За обедом он посадил меня слева от себя, и мы болтали без остановки. Он заметил номер на моей руке и спросил о нем. Гогенлоэ не скрывал, что знает многое о лагерях, и выражался совершенно открыто. Многие немцы ужасались и говорили, что ничего не знали. За обедом среди гостей была принцесса Андре Греческая и Датская, пожилая мать принца Филиппа, глухая и полуслепая, но и она вела себя очень дружелюбно и показала мне кукольный дом, с которым играла, точно ребенок.
После концерта в главном зале меня окружили люди, благодаря и прося автограф. Один человек пробился ко мне и вручил шкатулку, завернутую в бумагу.
– Это принесет вам удачу, – сказал он таинственно. – Примите как подарок немца, испытывающего огромный стыд за все случившееся.
Я не успела сообразить, что ответить, и просто поблагодарила его. Он затерялся в толпе.
Придя вечером в отведенную мне комнату, я открыла шкатулку и нашла в ней тяжелое золотое кольцо с печаткой, на которой выгравирован дворянский герб. Я сразу подумала, что не могу принять такой подарок, и поспешила в вестибюль – найти этого мужчину, но никто не знал, кто он и где он. Несколько лет это оставалось загадкой, пока Виктор не показал мне статью, в которой говорилось, что отец принца, Готфрид, служил в немецкой армии во время войны и отправлен в отставку за то, что участвовал в заговоре 1944 года, целью которого было убить Гитлера.
Я подумала, что, возможно, это молодой князь послал незнакомца подарить мне перстень. Тогда я стала носить его и действительно считать талисманом на удачу.

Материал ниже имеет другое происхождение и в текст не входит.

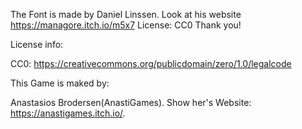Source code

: The Font is made by Daniel Linssen. Look at his website https://managore.itch.io/m5x7 License: CC0 Thank you!

License info:

CC0: https://creativecommons.org/publicdomain/zero/1.0/legalcode

This Game is maked by:

Anastasios Brodersen(AnastiGames). Show her's Website: https://anastigames.itch.io/. 
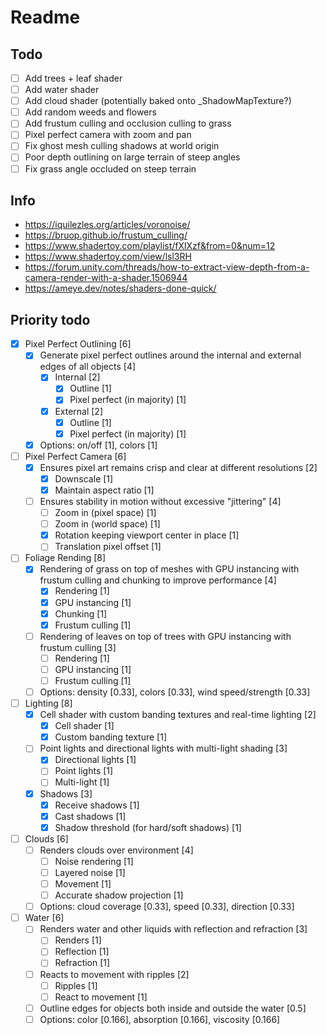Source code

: ﻿# Readme

## Todo

- [ ] Add trees + leaf shader
- [ ] Add water shader
- [ ] Add cloud shader (potentially baked onto _ShadowMapTexture?)
- [ ] Add random weeds and flowers
- [ ] Add frustum culling and occlusion culling to grass
- [ ] Pixel perfect camera with zoom and pan
- [ ] Fix ghost mesh culling shadows at world origin
- [ ] Poor depth outlining on large terrain of steep angles
- [ ] Fix grass angle occluded on steep terrain

## Info

- <https://iquilezles.org/articles/voronoise/>
- <https://bruop.github.io/frustum_culling/>
- <https://www.shadertoy.com/playlist/fXlXzf&from=0&num=12>
- <https://www.shadertoy.com/view/lsl3RH>
- <https://forum.unity.com/threads/how-to-extract-view-depth-from-a-camera-render-with-a-shader.1506944>
- <https://ameye.dev/notes/shaders-done-quick/>

## Priority todo

- [x] Pixel Perfect Outlining [6]
  - [x] Generate pixel perfect outlines around the internal and external edges of all objects [4]
    - [x] Internal [2]
      - [x] Outline [1]
      - [x] Pixel perfect (in majority) [1]
    - [x] External [2]
      - [x] Outline [1]
      - [x] Pixel perfect (in majority) [1]
  - [x] Options: on/off [1], colors [1]
- [ ] Pixel Perfect Camera [6]
  - [x] Ensures pixel art remains crisp and clear at different resolutions [2]
    - [x] Downscale [1]
    - [x] Maintain aspect ratio [1]
  - [ ] Ensures stability in motion without excessive "jittering" [4]
    - [ ] Zoom in (pixel space) [1]
    - [ ] Zoom in (world space) [1]
    - [x] Rotation keeping viewport center in place [1]
    - [ ] Translation pixel offset [1]
- [ ] Foliage Rending [8]
  - [x] Rendering of grass on top of meshes with GPU instancing with frustum culling and chunking to improve performance [4]
    - [x] Rendering [1]
    - [x] GPU instancing [1]
    - [x] Chunking [1]
    - [x] Frustum culling [1]
  - [ ] Rendering of leaves on top of trees with GPU instancing with frustum culling [3]
    - [ ] Rendering [1]
    - [ ] GPU instancing [1]
    - [ ] Frustum culling [1]
  - [ ] Options: density [0.33], colors [0.33], wind speed/strength [0.33]
- [ ] Lighting [8]
  - [x] Cell shader with custom banding textures and real-time lighting [2]
    - [x] Cell shader [1]
    - [x] Custom banding texture [1]
  - [ ] Point lights and directional lights with multi-light shading [3]
    - [x] Directional lights [1]
    - [ ] Point lights [1]
    - [ ] Multi-light [1]
  - [x] Shadows [3]
    - [x] Receive shadows [1]
    - [x] Cast shadows [1]
    - [x] Shadow threshold (for hard/soft shadows) [1]
- [ ] Clouds [6]
  - [ ] Renders clouds over environment [4]
    - [ ] Noise rendering [1]
    - [ ] Layered noise [1]
    - [ ] Movement [1]
    - [ ] Accurate shadow projection [1]
  - [ ] Options: cloud coverage [0.33], speed [0.33], direction [0.33]
- [ ] Water [6]
  - [ ] Renders water and other liquids with reflection and refraction [3]
    - [ ] Renders [1]
    - [ ] Reflection [1]
    - [ ] Refraction [1]
  - [ ] Reacts to movement with ripples [2]
    - [ ] Ripples [1]
    - [ ] React to movement [1]
  - [ ] Outline edges for objects both inside and outside the water [0.5]
  - [ ] Options: color [0.166], absorption [0.166], viscosity [0.166]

Похоже, талисман помог: вскоре я познакомилась со скрипачом Йозефом Суком, человеком на два года моложе меня, с примечательной музыкальной родословной. Он приходился правнуком композитору Антонину Дворжаку и внуком любимому ученику Дворжака, композитору Йозефу Суку. К нему и ко мне обратились люди с чешского телевидения, попросив поучаствовать в передаче, посвященной молодым многообещающим музыкантам. На телевидении меня, к моему удивлению, одели в бальное платье и отвезли к замку, где под углом на склоне, ведущем к реке, был установлен клавесин, и попросили нас обоих сыграть. Мы страшно смеялись над этим, и между нами вскоре возникли дружеские отношения.

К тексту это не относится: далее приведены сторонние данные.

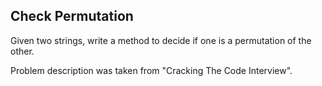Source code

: ## Check Permutation
Given two strings, write a method to decide if one is a permutation of the other.

Problem description was taken from "Cracking The Code Interview".
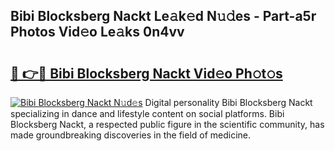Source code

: ## Bibi Blocksberg Nackt Le𝚊k𝚎d N𝚞𝚍es - Part-a5r Photos Vid𝚎o Le𝚊ks 0n4vv

# <h2><a href="http://fb88gib.evod.top/?m=Bibi+Blocksberg+Nackt">🔗 👉🔴 Bibi Blocksberg Nackt Vid𝚎o Ph𝚘t𝚘s</a></h2>

[![Bibi Blocksberg Nackt N𝚞d𝚎s](https://i.imgur.com/8V9OHl7.gif)](http://fb88gib.evod.top/?m=Bibi+Blocksberg+Nackt)
Digital personality Bibi Blocksberg Nackt specializing in dance and lifestyle content on social platforms. Bibi Blocksberg Nackt, a respected public figure in the scientific community, has made groundbreaking discoveries in the field of medicine. 
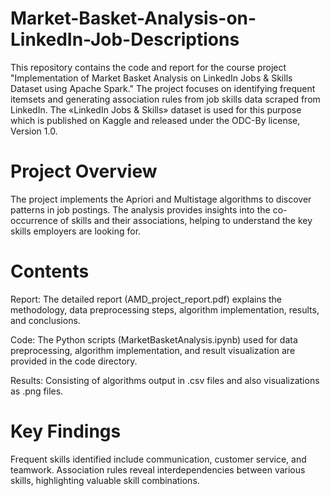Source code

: # Market-Basket-Analysis-on-LinkedIn-Job-Descriptions

This repository contains the code and report for the course project "Implementation of Market Basket Analysis on LinkedIn Jobs & Skills Dataset using Apache Spark." The project focuses on identifying frequent itemsets and generating association rules from job skills data scraped from LinkedIn. The «LinkedIn Jobs & Skills» dataset is used for this purpose which is published on Kaggle and released under the ODC-By license, Version 1.0.

# Project Overview
The project implements the Apriori and Multistage algorithms to discover patterns in job postings. The analysis provides insights into the co-occurrence of skills and their associations, helping to understand the key skills employers are looking for.

# Contents
Report: The detailed report (AMD_project_report.pdf) explains the methodology, data preprocessing steps, algorithm implementation, results, and conclusions.

Code: The Python scripts (MarketBasketAnalysis.ipynb) used for data preprocessing, algorithm implementation, and result visualization are provided in the code directory.

Results: Consisting of algorithms output in .csv files and also visualizations as .png files.

# Key Findings
Frequent skills identified include communication, customer service, and teamwork.
Association rules reveal interdependencies between various skills, highlighting valuable skill combinations.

Потом мы вместе играли Баха, и сразу произошло какое-то алхимическое слияние. Нам даже не требовались репетиции. Выходило так хорошо, что у меня появилась мысль постоянно работать с Йозефом и еще с одним флейтистом. Но флейтист отказался, так как был уже солистом Чешской филармонии. В итоге мы с Суком решили создать камерный дуэт, и начались наше тридцатилетнее партнерство и совместные гастроли по всему миру.
Йозеф – потрясающий напарник, мы с ним полностью понимали друг друга. Он был галантным, светским человеком с отличным чувством юмора. Его исключили из Академии в пятидесятые, когда он отказался от принудительного рытья окопов, боясь повредить руки. Его наказали, отправив на двухлетнюю военную службу в качестве скрипача. Мы принадлежали к разным слоям общества, но быстро полюбили друг друга, как в свою очередь и Виктор и жена Йозефа – Маренка. Так мы сблизились все вчетвером. Виктор написал концерт для Йозефа и сонату для нас двоих. Он никогда не ревновал меня к Йозефу, понимая, что нас связывает некое мистическое родство.
В тот же год, когда я познакомилась с Йозефом Суком, меня опять пригласили в Великобританию, в роскошную усадьбу человека по имени Робин Бэгот, большого поклонника барочной музыки и особенно клавесина. Он смоделировал и изготовил несколько принадлежавших ему клавесинов и сам играл на них. Его дом, Левенс Холл, находился в Озерном краю. Робин еще мальчиком унаследовал это поместье и немало времени потратил на его реконструкцию и перестройки. Он и его семья тепло встретили меня, а мое выступление прошло с замечательным успехом.